[Opening Dataset content section]
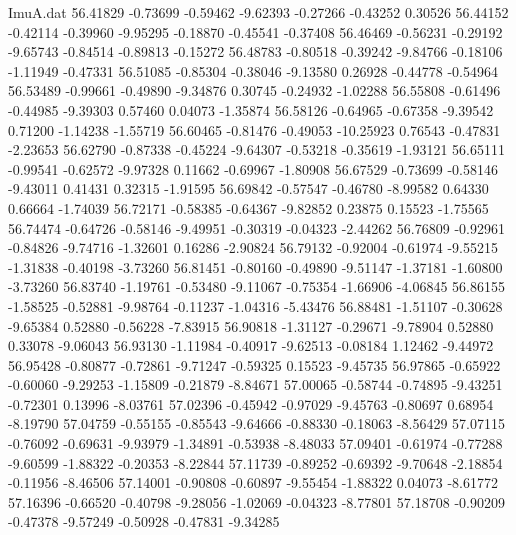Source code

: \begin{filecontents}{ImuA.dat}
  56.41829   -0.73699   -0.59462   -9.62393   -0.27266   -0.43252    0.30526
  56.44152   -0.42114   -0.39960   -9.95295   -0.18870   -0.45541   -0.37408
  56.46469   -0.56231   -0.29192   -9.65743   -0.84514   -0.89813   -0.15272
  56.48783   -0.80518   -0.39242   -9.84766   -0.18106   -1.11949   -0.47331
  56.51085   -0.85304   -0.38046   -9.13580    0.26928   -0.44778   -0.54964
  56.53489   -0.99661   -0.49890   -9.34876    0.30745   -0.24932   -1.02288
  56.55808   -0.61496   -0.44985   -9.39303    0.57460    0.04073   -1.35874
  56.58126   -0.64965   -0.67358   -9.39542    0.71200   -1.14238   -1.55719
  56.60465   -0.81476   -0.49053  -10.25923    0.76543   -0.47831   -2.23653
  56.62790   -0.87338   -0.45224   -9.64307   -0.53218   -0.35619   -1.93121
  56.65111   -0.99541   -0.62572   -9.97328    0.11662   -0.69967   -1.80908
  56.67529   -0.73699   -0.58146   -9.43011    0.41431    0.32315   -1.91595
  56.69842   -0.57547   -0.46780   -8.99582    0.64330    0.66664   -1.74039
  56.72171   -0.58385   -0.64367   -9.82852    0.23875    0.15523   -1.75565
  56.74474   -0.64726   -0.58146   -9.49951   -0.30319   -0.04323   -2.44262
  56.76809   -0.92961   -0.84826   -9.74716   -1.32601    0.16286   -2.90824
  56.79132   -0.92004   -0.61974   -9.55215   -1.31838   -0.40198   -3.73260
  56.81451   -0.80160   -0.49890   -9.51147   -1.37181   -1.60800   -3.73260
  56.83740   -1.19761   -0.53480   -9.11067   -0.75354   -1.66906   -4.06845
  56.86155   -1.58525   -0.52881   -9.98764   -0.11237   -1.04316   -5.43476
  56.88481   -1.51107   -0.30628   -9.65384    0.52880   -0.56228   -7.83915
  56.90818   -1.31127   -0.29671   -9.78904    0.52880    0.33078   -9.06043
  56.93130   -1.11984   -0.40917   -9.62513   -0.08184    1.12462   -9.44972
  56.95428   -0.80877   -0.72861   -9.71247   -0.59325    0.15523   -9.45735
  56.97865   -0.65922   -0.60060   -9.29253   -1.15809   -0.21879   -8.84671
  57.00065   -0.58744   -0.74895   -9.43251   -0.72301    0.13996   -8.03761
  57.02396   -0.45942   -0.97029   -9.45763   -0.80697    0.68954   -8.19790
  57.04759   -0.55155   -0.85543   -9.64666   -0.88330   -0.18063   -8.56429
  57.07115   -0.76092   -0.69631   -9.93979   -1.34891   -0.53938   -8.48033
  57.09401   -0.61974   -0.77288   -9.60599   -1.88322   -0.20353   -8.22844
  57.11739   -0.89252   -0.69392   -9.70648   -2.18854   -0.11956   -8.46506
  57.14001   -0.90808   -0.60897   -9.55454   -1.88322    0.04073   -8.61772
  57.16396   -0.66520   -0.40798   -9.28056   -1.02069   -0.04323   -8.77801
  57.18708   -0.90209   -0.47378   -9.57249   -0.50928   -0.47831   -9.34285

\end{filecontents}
[Closing Dataset content section]
• [Exercise aim]:
Output all of the records exactly as they appear above, but not the pictures.

• [Response to the exercise]:
Source code

: \begin{filecontents}{ImuA.dat}
  56.41829   -0.73699   -0.59462   -9.62393   -0.27266   -0.43252    0.30526
  56.44152   -0.42114   -0.39960   -9.95295   -0.18870   -0.45541   -0.37408
  56.46469   -0.56231   -0.29192   -9.65743   -0.84514   -0.89813   -0.15272
  56.48783   -0.80518   -0.39242   -9.84766   -0.18106   -1.11949   -0.47331
  56.51085   -0.85304   -0.38046   -9.13580    0.26928   -0.44778   -0.54964
  56.53489   -0.99661   -0.49890   -9.34876    0.30745   -0.24932   -1.02288
  56.55808   -0.61496   -0.44985   -9.39303    0.57460    0.04073   -1.35874
  56.58126   -0.64965   -0.67358   -9.39542    0.71200   -1.14238   -1.55719
  56.60465   -0.81476   -0.49053  -10.25923    0.76543   -0.47831   -2.23653
  56.62790   -0.87338   -0.45224   -9.64307   -0.53218   -0.35619   -1.93121
  56.65111   -0.99541   -0.62572   -9.97328    0.11662   -0.69967   -1.80908
  56.67529   -0.73699   -0.58146   -9.43011    0.41431    0.32315   -1.91595
  56.69842   -0.57547   -0.46780   -8.99582    0.64330    0.66664   -1.74039
  56.72171   -0.58385   -0.64367   -9.82852    0.23875    0.15523   -1.75565
  56.74474   -0.64726   -0.58146   -9.49951   -0.30319   -0.04323   -2.44262
  56.76809   -0.92961   -0.84826   -9.74716   -1.32601    0.16286   -2.90824
  56.79132   -0.92004   -0.61974   -9.55215   -1.31838   -0.40198   -3.73260
  56.81451   -0.80160   -0.49890   -9.51147   -1.37181   -1.60800   -3.73260
  56.83740   -1.19761   -0.53480   -9.11067   -0.75354   -1.66906   -4.06845
  56.86155   -1.58525   -0.52881   -9.98764   -0.11237   -1.04316   -5.43476
  56.88481   -1.51107   -0.30628   -9.65384    0.52880   -0.56228   -7.83915
  56.90818   -1.31127   -0.29671   -9.78904    0.52880    0.33078   -9.06043
  56.93130   -1.11984   -0.40917   -9.62513   -0.08184    1.12462   -9.44972
  56.95428   -0.80877   -0.72861   -9.71247   -0.59325    0.15523   -9.45735
  56.97865   -0.65922   -0.60060   -9.29253   -1.15809   -0.21879   -8.84671
  57.00065   -0.58744   -0.74895   -9.43251   -0.72301    0.13996   -8.03761
  57.02396   -0.45942   -0.97029   -9.45763   -0.80697    0.68954   -8.19790
  57.04759   -0.55155   -0.85543   -9.64666   -0.88330   -0.18063   -8.56429
  57.07115   -0.76092   -0.69631   -9.93979   -1.34891   -0.53938   -8.48033
  57.09401   -0.61974   -0.77288   -9.60599   -1.88322   -0.20353   -8.22844
  57.11739   -0.89252   -0.69392   -9.70648   -2.18854   -0.11956   -8.46506
  57.14001   -0.90808   -0.60897   -9.55454   -1.88322    0.04073   -8.61772
  57.16396   -0.66520   -0.40798   -9.28056   -1.02069   -0.04323   -8.77801
  57.18708   -0.90209   -0.47378   -9.57249   -0.50928   -0.47831   -9.34285

\end{filecontents}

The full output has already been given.